___ Given entries

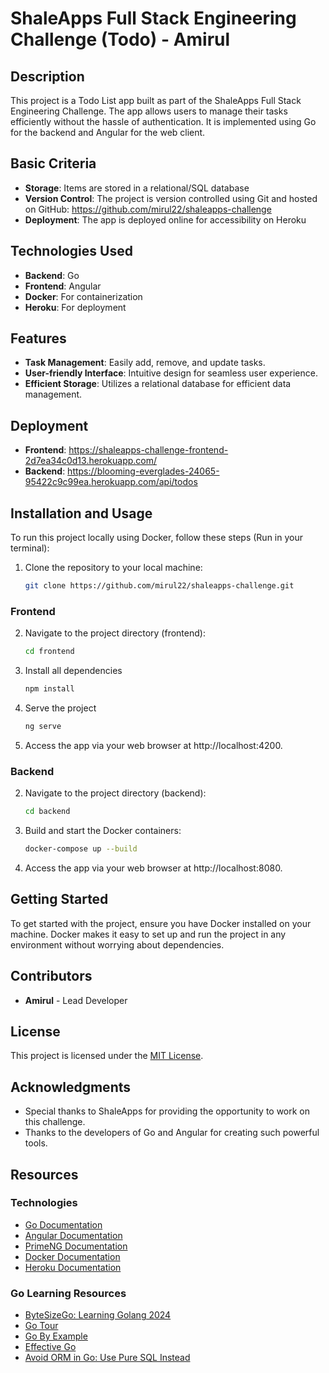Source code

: 
# ShaleApps Full Stack Engineering Challenge (Todo) - Amirul

## Description

This project is a Todo List app built as part of the ShaleApps Full Stack Engineering Challenge. The app allows users to manage their tasks efficiently without the hassle of authentication. It is implemented using Go for the backend and Angular for the web client.

## Basic Criteria

- **Storage**: Items are stored in a relational/SQL database
- **Version Control**: The project is version controlled using Git and hosted on GitHub: https://github.com/mirul22/shaleapps-challenge
- **Deployment**: The app is deployed online for accessibility on Heroku

## Technologies Used

- **Backend**: Go
- **Frontend**: Angular
- **Docker**: For containerization
- **Heroku**: For deployment


## Features

- **Task Management**: Easily add, remove, and update tasks.
- **User-friendly Interface**: Intuitive design for seamless user experience.
- **Efficient Storage**: Utilizes a relational database for efficient data management.

## Deployment

- **Frontend**: https://shaleapps-challenge-frontend-2d7ea34c0d13.herokuapp.com/
- **Backend**: https://blooming-everglades-24065-95422c9c99ea.herokuapp.com/api/todos

## Installation and Usage

To run this project locally using Docker, follow these steps (Run in your terminal):

1. Clone the repository to your local machine:

   ```bash
   git clone https://github.com/mirul22/shaleapps-challenge.git
   ```

### Frontend

2. Navigate to the project directory (frontend):

    ```bash
    cd frontend
    ```

3. Install all dependencies

    ```bash
    npm install
    ```
4. Serve the project

    ```bash
    ng serve
    ```

5. Access the app via your web browser at http://localhost:4200.

### Backend

2. Navigate to the project directory (backend):

    ```bash
    cd backend
    ```

3. Build and start the Docker containers:

    ```bash
    docker-compose up --build
    ```
5. Access the app via your web browser at http://localhost:8080.

## Getting Started

To get started with the project, ensure you have Docker installed on your machine. Docker makes it easy to set up and run the project in any environment without worrying about dependencies.

## Contributors

- **Amirul** - Lead Developer

## License

This project is licensed under the [MIT License](LICENSE).

## Acknowledgments

- Special thanks to ShaleApps for providing the opportunity to work on this challenge.
- Thanks to the developers of Go and Angular for creating such powerful tools.

## Resources

### Technologies

- [Go Documentation](https://go.dev/)
- [Angular Documentation](https://angular.io/)
- [PrimeNG Documentation](https://primeng.org/)
- [Docker Documentation](https://docs.docker.com/)
- [Heroku Documentation](https://devcenter.heroku.com/)

### Go Learning Resources

- [ByteSizeGo: Learning Golang 2024](https://www.bytesizego.com/blog/learning-golang-2024)
- [Go Tour](https://go.dev/tour/welcome/1)
- [Go By Example](https://gobyexample.com/)
- [Effective Go](https://go.dev/doc/effective_go)
- [Avoid ORM in Go: Use Pure SQL Instead](https://betterprogramming.pub/avoid-orm-in-go-use-pure-sql-instead-3ae7f0485b37)
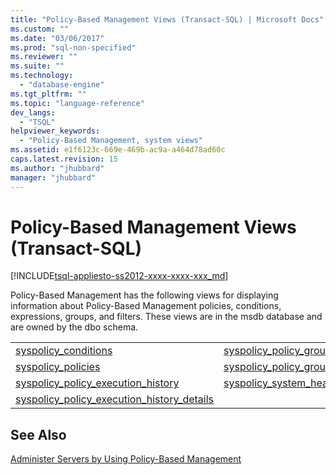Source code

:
 ```yaml
---
title: "Policy-Based Management Views (Transact-SQL) | Microsoft Docs"
ms.custom: ""
ms.date: "03/06/2017"
ms.prod: "sql-non-specified"
ms.reviewer: ""
ms.suite: ""
ms.technology: 
  - "database-engine"
ms.tgt_pltfrm: ""
ms.topic: "language-reference"
dev_langs: 
  - "TSQL"
helpviewer_keywords: 
  - "Policy-Based Management, system views"
ms.assetid: e1f6123c-669e-469b-ac9a-a464d78ad60c
caps.latest.revision: 15
ms.author: "jhubbard"
manager: "jhubbard"
---
```

# Policy-Based Management Views (Transact-SQL)
[!INCLUDE[tsql-appliesto-ss2012-xxxx-xxxx-xxx_md](../../../a9retired/includes/tsql-appliesto-ss2012-xxxx-xxxx-xxx-md.md)]

  Policy-Based Management has the following views for displaying information about Policy-Based Management policies, conditions, expressions, groups, and filters. These views are in the msdb database and are owned by the dbo schema.  
  
|||  
|-|-|  
|[syspolicy_conditions](../../../relational-databases/reference/system-catalog-views/syspolicy-conditions-transact-sql.md)|[syspolicy_policy_group_subscriptions](../../../relational-databases/reference/system-catalog-views/syspolicy-policy-category-subscriptions-transact-sql.md)|  
|[syspolicy_policies](../../../relational-databases/reference/system-catalog-views/syspolicy-policies-transact-sql.md)|[syspolicy_policy_groups](../../../relational-databases/reference/system-catalog-views/syspolicy-policy-categories-transact-sql.md)|  
|[syspolicy_policy_execution_history](../../../relational-databases/reference/system-catalog-views/syspolicy-policy-execution-history-transact-sql.md)|[syspolicy_system_health_state](../../../relational-databases/reference/system-catalog-views/syspolicy-system-health-state-transact-sql.md)|  
|[syspolicy_policy_execution_history_details](../../../relational-databases/reference/system-catalog-views/syspolicy-policy-execution-history-details-transact-sql.md)||  
  
## See Also  
 [Administer Servers by Using Policy-Based Management](../../../relational-databases/policy-based-management/administer-servers-by-using-policy-based-management.md)  
  
  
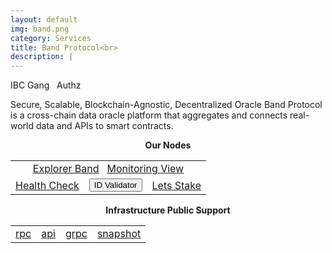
 ```yaml
---
layout: default
img: band.png
category: Services
title: Band Protocol<br>
description: |
---
```


<span  class="badge badge-primary" data-toggle="tooltip" data-html="true" title="<b>Band <=> Osmosis</b>">IBC Gang</span>
&nbsp;
<span  class="badge badge-primary" data-toggle="tooltip" data-html="true" title="<b>enabled</b>">Authz</span>



Secure, Scalable, Blockchain-Agnostic, Decentralized Oracle
Band Protocol is a cross-chain data oracle platform that aggregates and connects real-world data and APIs to smart contracts.


<p align="center"><b>Our Nodes </b></p>
<table class="table">
<tr>
   <td colspan=3 style="text-align: center" class="justify-content-center">
       <a href="https://www.cosmoscan.io/validator/bandvaloper13tf84rkc9yflru6kty4xj8jtkuzl6fd66f3q3z#reports" class="btn btn-success margin-top" target="_blank">Explorer Band</a>
       &nbsp;
         <a href="https://snapshots.raintank.io/dashboard/snapshot/NoeemgmKtfzaK5nn2CjPvIeUysQk5oU7" class="btn btn-success margin-top">Monitoring View</a> 
   </td>
</tr>
<tr>
   <td>
       <a href="https://health.roomit.xyz/status/roomit-mainnet/" class="btn btn-info margin-top" target="_blank">Health Check</a>
   </td> 
   <td>
      <button onclick="clip_band_three()"  class="btn btn-warning margin-top">ID Validator</button>
      <input type="text" id="clip_band" value="bandvaloper13tf84rkc9yflru6kty4xj8jtkuzl6fd66f3q3z" hidden=true> 
   </td>
   <td>
      <a href="https://www.cosmoscan.io/validator/bandvaloper13tf84rkc9yflru6kty4xj8jtkuzl6fd66f3q3z#reports" class="btn btn-danger margin-top" target="_blank">Lets Stake</a>
   </td>
</tr>
</table>

<p align="center"><b>Infrastructure Public Support</b></p>
<table>
<tr>
   <td ><a href="https://rpc.band.roomit.xyz" class="btn btn-primary stretched-link">rpc</a></td>
   <td ><a href="https://api.band.roomit.xyz" class="btn btn-primary stretched-link">api</a></td>
   <td ><a href="grpc.band.roomit.xyz:8443" class="btn btn-primary stretched-link">grpc</a></td>
   <td ><a href="https://roomit.xyz/snapshot/" class="btn btn-primary stretched-link">snapshot</a></td>
</tr>
</table>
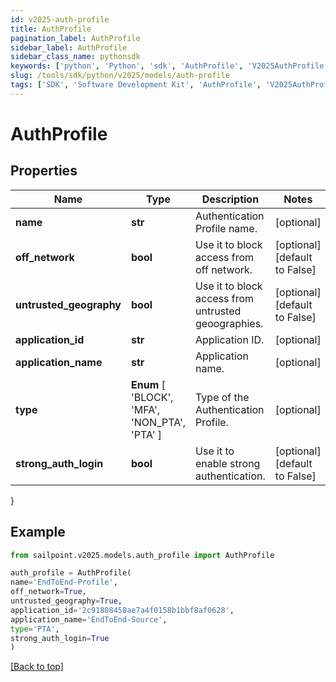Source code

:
 ```yaml
---
id: v2025-auth-profile
title: AuthProfile
pagination_label: AuthProfile
sidebar_label: AuthProfile
sidebar_class_name: pythonsdk
keywords: ['python', 'Python', 'sdk', 'AuthProfile', 'V2025AuthProfile'] 
slug: /tools/sdk/python/v2025/models/auth-profile
tags: ['SDK', 'Software Development Kit', 'AuthProfile', 'V2025AuthProfile']
---
```


# AuthProfile


## Properties

Name | Type | Description | Notes
------------ | ------------- | ------------- | -------------
**name** | **str** | Authentication Profile name. | [optional] 
**off_network** | **bool** | Use it to block access from off network. | [optional] [default to False]
**untrusted_geography** | **bool** | Use it to block access from untrusted geoographies. | [optional] [default to False]
**application_id** | **str** | Application ID. | [optional] 
**application_name** | **str** | Application name. | [optional] 
**type** |  **Enum** [  'BLOCK',    'MFA',    'NON_PTA',    'PTA' ] | Type of the Authentication Profile. | [optional] 
**strong_auth_login** | **bool** | Use it to enable strong authentication. | [optional] [default to False]
}

## Example

```python
from sailpoint.v2025.models.auth_profile import AuthProfile

auth_profile = AuthProfile(
name='EndToEnd-Profile',
off_network=True,
untrusted_geography=True,
application_id='2c91808458ae7a4f0158b1bbf8af0628',
application_name='EndToEnd-Source',
type='PTA',
strong_auth_login=True
)

```
[[Back to top]](#) 

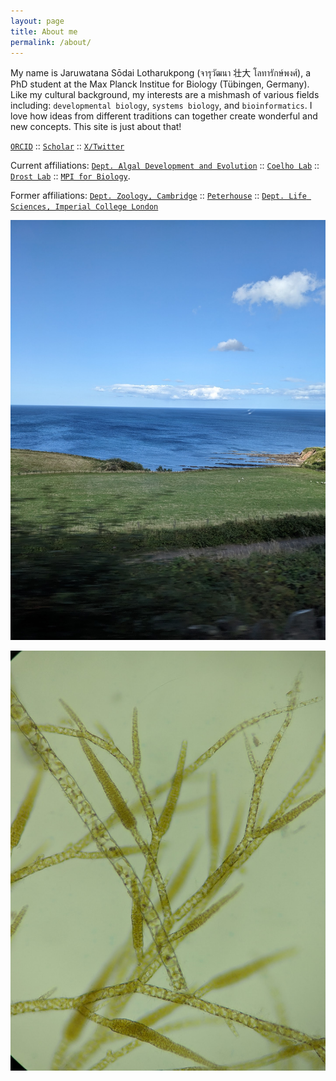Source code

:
 ```yaml
---
layout: page
title: About me
permalink: /about/
---
```


My name is Jaruwatana Sōdai Lotharukpong (จารุวัฒนา 壮大 โลทารักษ์พงศ์), a PhD student at the Max Planck Institue for Biology (Tübingen, Germany). Like my cultural background, my interests are a mishmash of various fields including: `developmental biology`, `systems biology`, and `bioinformatics`. I love how ideas from different traditions can together create wonderful and new concepts. This site is just about that!

[`ORCID`](https://orcid.org/0000-0002-3475-0980) :: [`Scholar`](https://scholar.google.com/citations?user=2HiLuNEAAAAJ&hl) :: [`X/Twitter`](https://twitter.com/SodaiL)

Current affiliations: [`Dept. Algal Development and Evolution`](https://www.bio.mpg.de/48867/algal-development-and-evolution-s) :: [`Coelho Lab`](https://www.bio.mpg.de/162864/coelho-lab) :: [`Drost Lab`](https://drostlab.com/) :: [`MPI for Biology`](https://www.bio.mpg.de/).

Former affiliations: [`Dept. Zoology, Cambridge`](https://www.zoo.cam.ac.uk/) :: [`Peterhouse`](https://www.pet.cam.ac.uk/) :: [`Dept. Life Sciences, Imperial College London`](https://www.imperial.ac.uk/life-sciences/)

![](../images/PXL_20230821_151113739.jpg)

![](../images/PXL_20230823_163653386.MP.jpg)
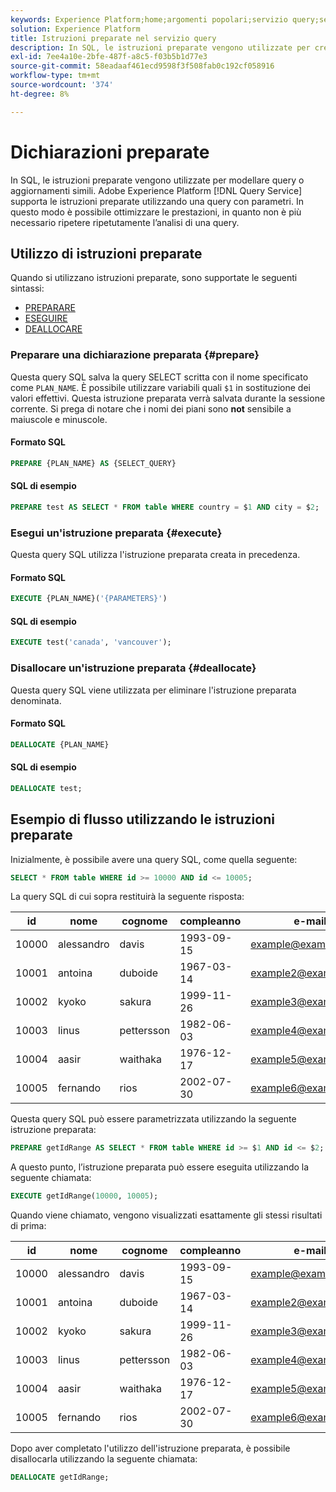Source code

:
 ```yaml
---
keywords: Experience Platform;home;argomenti popolari;servizio query;servizio query;istruzioni preparate;preparate;sql;
solution: Experience Platform
title: Istruzioni preparate nel servizio query
description: In SQL, le istruzioni preparate vengono utilizzate per creare un modello di query o aggiornamenti simili. Adobe Experience Platform Query Service supporta le istruzioni preparate utilizzando una query con parametri.
exl-id: 7ee4a10e-2bfe-487f-a8c5-f03b5b1d77e3
source-git-commit: 58eadaaf461ecd9598f3f508fab0c192cf058916
workflow-type: tm+mt
source-wordcount: '374'
ht-degree: 8%

---
```


# Dichiarazioni preparate

In SQL, le istruzioni preparate vengono utilizzate per modellare query o aggiornamenti simili. Adobe Experience Platform [!DNL Query Service] supporta le istruzioni preparate utilizzando una query con parametri. In questo modo è possibile ottimizzare le prestazioni, in quanto non è più necessario ripetere ripetutamente l’analisi di una query.

## Utilizzo di istruzioni preparate

Quando si utilizzano istruzioni preparate, sono supportate le seguenti sintassi:

- [PREPARARE](#prepare)
- [ESEGUIRE](#execute)
- [DEALLOCARE](#deallocate)

### Preparare una dichiarazione preparata {#prepare}

Questa query SQL salva la query SELECT scritta con il nome specificato come `PLAN_NAME`. È possibile utilizzare variabili quali `$1` in sostituzione dei valori effettivi. Questa istruzione preparata verrà salvata durante la sessione corrente. Si prega di notare che i nomi dei piani sono **not** sensibile a maiuscole e minuscole.

#### Formato SQL

```sql
PREPARE {PLAN_NAME} AS {SELECT_QUERY}
```

#### SQL di esempio

```sql
PREPARE test AS SELECT * FROM table WHERE country = $1 AND city = $2;
```

### Esegui un&#39;istruzione preparata {#execute}

Questa query SQL utilizza l&#39;istruzione preparata creata in precedenza.

#### Formato SQL

```sql
EXECUTE {PLAN_NAME}('{PARAMETERS}')
```

#### SQL di esempio

```sql
EXECUTE test('canada', 'vancouver');
```

### Disallocare un&#39;istruzione preparata {#deallocate}

Questa query SQL viene utilizzata per eliminare l&#39;istruzione preparata denominata.

#### Formato SQL

```sql
DEALLOCATE {PLAN_NAME}
```

#### SQL di esempio

```sql
DEALLOCATE test;
```

## Esempio di flusso utilizzando le istruzioni preparate

Inizialmente, è possibile avere una query SQL, come quella seguente:

```sql
SELECT * FROM table WHERE id >= 10000 AND id <= 10005;
```

La query SQL di cui sopra restituirà la seguente risposta:

| id | nome | cognome | compleanno | e-mail | città | paese |
|--- | --------- | -------- | --------- | ----- | ------- | ---- |
| 10000 | alessandro | davis | 1993-09-15 | example@example.com | Vancouver | Canada |
| 10001 | antoina | duboide | 1967-03-14 | example2@example.com | Parigi | Francia |
| 10002 | kyoko | sakura | 1999-11-26 | example3@example.com | Tokyo | Giappone |
| 10003 | linus | pettersson | 1982-06-03 | example4@example.com | Stoccolma | Svezia |
| 10004 | aasir | waithaka | 1976-12-17 | example5@example.com | Nairobi | Kenya |
| 10005 | fernando | rios | 2002-07-30 | example6@example.com | Santiago | Cile |

Questa query SQL può essere parametrizzata utilizzando la seguente istruzione preparata:

```sql
PREPARE getIdRange AS SELECT * FROM table WHERE id >= $1 AND id <= $2; 
```

A questo punto, l’istruzione preparata può essere eseguita utilizzando la seguente chiamata:

```sql
EXECUTE getIdRange(10000, 10005);
```

Quando viene chiamato, vengono visualizzati esattamente gli stessi risultati di prima:

| id | nome | cognome | compleanno | e-mail | città | paese |
|--- | --------- | -------- | --------- | ----- | ------- | ---- |
| 10000 | alessandro | davis | 1993-09-15 | example@example.com | Vancouver | Canada |
| 10001 | antoina | duboide | 1967-03-14 | example2@example.com | Parigi | Francia |
| 10002 | kyoko | sakura | 1999-11-26 | example3@example.com | Tokyo | Giappone |
| 10003 | linus | pettersson | 1982-06-03 | example4@example.com | Stoccolma | Svezia |
| 10004 | aasir | waithaka | 1976-12-17 | example5@example.com | Nairobi | Kenya |
| 10005 | fernando | rios | 2002-07-30 | example6@example.com | Santiago | Cile |

Dopo aver completato l&#39;utilizzo dell&#39;istruzione preparata, è possibile disallocarla utilizzando la seguente chiamata:

```sql
DEALLOCATE getIdRange;
```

______

[Exercise instructions]: If a line in the data holds the word "servizio", count it, then state the total alone.

[Written response]: 2